Women health

Best position to take blood pressure

For better health, most people should take their blood pressure at home.

Blood pressure monitoring at home can be more accurate than going to the nearby hospital.

Under blood pressure monitors that have been confirmed are accurate, simple to use, and don't have to be expensive.

Monitoring your blood pressure on a regular basis provides a vital window into your health and allows you to keep your heart and brain in good shape.

However, according to the University of Michigan National Poll on Healthy Aging, older persons who would benefit most from this habit do not keep track of their statistics at home.
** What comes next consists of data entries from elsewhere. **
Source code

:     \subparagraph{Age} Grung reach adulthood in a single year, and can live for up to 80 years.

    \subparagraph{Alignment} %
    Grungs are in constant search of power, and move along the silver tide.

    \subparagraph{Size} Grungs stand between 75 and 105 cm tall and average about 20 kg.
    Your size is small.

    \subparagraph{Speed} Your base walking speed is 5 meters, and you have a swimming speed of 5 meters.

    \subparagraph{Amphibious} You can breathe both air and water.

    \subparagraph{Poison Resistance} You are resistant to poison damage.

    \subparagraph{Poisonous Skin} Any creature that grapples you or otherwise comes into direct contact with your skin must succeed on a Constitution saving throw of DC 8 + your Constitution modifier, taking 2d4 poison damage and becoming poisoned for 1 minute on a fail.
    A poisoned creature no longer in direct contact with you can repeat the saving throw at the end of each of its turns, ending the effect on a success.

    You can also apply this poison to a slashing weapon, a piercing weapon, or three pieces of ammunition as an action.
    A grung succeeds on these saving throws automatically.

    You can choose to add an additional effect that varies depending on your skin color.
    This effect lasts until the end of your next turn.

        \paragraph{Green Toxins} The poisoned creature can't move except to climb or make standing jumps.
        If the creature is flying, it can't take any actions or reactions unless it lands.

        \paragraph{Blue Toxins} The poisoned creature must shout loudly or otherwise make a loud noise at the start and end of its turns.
The findings, which were based on a nationally representative sample of Americans aged 50 to 80, were released this month.

A stroke, heart disease, congestive heart failure, diabetes, chronic renal disease, or hypertensions have affected almost 60% of people in this age range.
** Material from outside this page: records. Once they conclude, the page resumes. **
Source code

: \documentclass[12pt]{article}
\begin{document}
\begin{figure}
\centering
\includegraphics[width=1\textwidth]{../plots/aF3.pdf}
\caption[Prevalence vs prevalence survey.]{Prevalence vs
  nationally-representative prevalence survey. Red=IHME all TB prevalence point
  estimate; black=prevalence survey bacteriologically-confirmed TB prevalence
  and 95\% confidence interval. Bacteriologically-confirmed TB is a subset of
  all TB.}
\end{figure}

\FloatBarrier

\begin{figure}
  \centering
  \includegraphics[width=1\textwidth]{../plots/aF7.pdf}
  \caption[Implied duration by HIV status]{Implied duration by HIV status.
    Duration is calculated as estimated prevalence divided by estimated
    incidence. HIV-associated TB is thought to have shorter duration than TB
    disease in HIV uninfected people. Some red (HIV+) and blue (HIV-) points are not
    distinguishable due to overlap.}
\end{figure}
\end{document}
This puts them at risk of a health emergency if they don't control their blood pressure, but only half of them, 48%, regular basis measure it at home, a simple habit that can help to keep levels in a healthy range, according to Dr. Deborah Levine, an associate professor at the University of Michigan Medical School.
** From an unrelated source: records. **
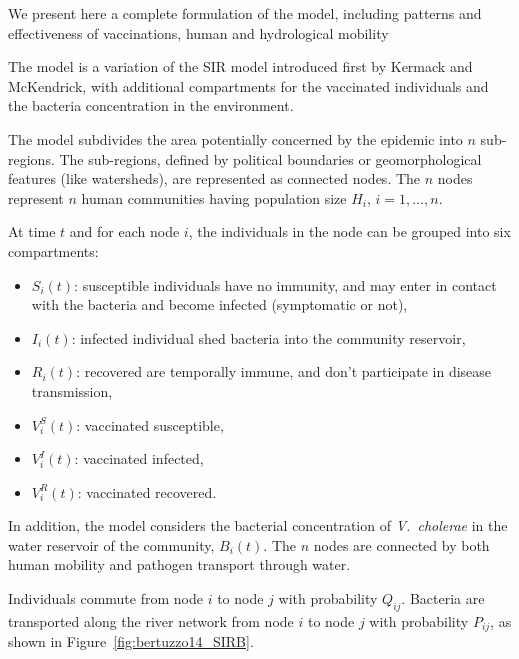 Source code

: We present here a complete formulation of the model, including patterns and effectiveness of vaccinations, human and hydrological mobility\cite{Bertuzzo:ProbabilityExtinctionHaiti:2016,Pasetto:RealtimeProjectionsCholera:2017}

The model is a variation of the SIR model introduced first by Kermack and McKendrick\cite{Kermack:ContributionMathematicalTheory:1927}, with additional compartments for the vaccinated individuals and the bacteria concentration in the environment.

The model subdivides the area potentially concerned by the epidemic into $n$ sub-regions. The sub-regions, defined by political boundaries or geomorphological features (like watersheds\cite{Bertuzzo:ProbabilityExtinctionHaiti:2016}), are represented as connected nodes. The $n$ nodes represent $n$ human communities having population size $H_i$, $i=1,\dots, n$. 

At time $t$ and for each node $i$, the individuals in the node can be grouped into six compartments:

\begin{itemize}
\item $S_i(t)$: susceptible individuals  have no immunity, and may enter in contact with the bacteria and become infected (symptomatic or not),
\item $I_i(t)$: infected individual shed bacteria into the community reservoir,
\item $R_i(t)$: recovered are temporally immune, and don't participate in disease transmission,
\item $V^S_i(t)$: vaccinated susceptible,
\item $V^I_i(t)$: vaccinated infected,
\item $V^R_i(t)$: vaccinated recovered.
\end{itemize}

In addition, the model considers the bacterial concentration of \textit{V.~cholerae} in the water reservoir of the community, $B_i(t)$. The $n$ nodes are connected by both human mobility and pathogen transport through water.

Individuals commute from node $i$ to node $j$ with probability $Q_{ij}$. Bacteria are transported along the river network from node $i$ to node $j$ with probability $P_{ij}$, as shown in Figure~\ref{fig:bertuzzo14_SIRB}.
"It's impossible to predict what will motivate a particular patient."

Doctors played a "enormous role" in encouraging individuals to monitor their blood pressure at home, according to Levine, and patients who were told to do so were more likely to do so. The poll respondents mentioned a doctor's encouragement as the No. 2 reason for making it a habit, second only to wanting to be "as healthy as possible."

However, more than a third indicated their doctors never advised it.

A Silent killer

Another major motivator, according to Levine, is focusing on brain health.

"People are terrified about dementia or stroke," she said. "There is mounting evidence that high blood pressure is a risk factor for cognitive impairment and dementia later in life." Some adults aren't aware of this."

Furthermore, a recent study demonstrated that maintaining ideal blood pressure of 110/70 mmHg kept a person's brain six months healthier than his or her actual age.

Blood pressure is measured in a range. When to see a doctor and how to read it

Blood pressure that is less than 120/80 is considered normal. The numbers typically climb as persons become older, with women seeing a faster and steeper rise than men.

According the American Heart Association, almost 100 million persons in the United States have high blood pressure, which is known as the "silent killer" since it often has no symptoms. Only about half of them have something under control.

According to a new study, uncontrolled high blood pressure in the United States is growing worse.

Last year, the American Heart Association and the American Medical Association urged "wide - spread" home monitoring as a more convenient and superior way to know those numbers as it can prevent "white coat hypertension," a condition in which a person's blood pressure rises as soon as he or she tries to enter a doctor's office.

Over-the-counter blood pressure monitors that have been validated are accurate, simple to use, and don't have to be expensive.

Individuals with chronic health concerns such as stroke, heart disease, diabetes, and high blood pressure should check their numbers at home regularly between doctor's appointments, according to Levine.

Young, healthy people can also benefit. She recommended that people begin monitoring their blood pressure at home at the age of 35.

How to check blood pressure at home naturally

And get a sense of how your blood pressure is "during ordinary living outside of the doctor's office," Levine suggested the following advice:

Try doing it once a month in the first week. Check twice per day, between 6 and 10 a.m. in the morning and 6 to 10 p.m. in the evening — that is, four hours after waking up and four hours before bed for most people.

Prepare your body. Going to the bathroom first can help you get a better reading. Before taking a reading, sit still for five minutes. In the 30 minutes prior, don't eat, exercise, smoke, or consume alcohol. Your back should be held by a chair, your feet should be flat on the ground, & your arm should be at heart level.

Take at least two minutes apart readings. After that, add them up. This is due to the fact that the initial value is frequently greater than expected.

Keep a diary then discuss whether or how often you should share it with your doctor.

Think about making lifestyle changes instead of using medication to reduce blood pressure.

These include limiting sodium intake, exercising for 30 to 60 minutes five days a week, & keeping a healthy weight.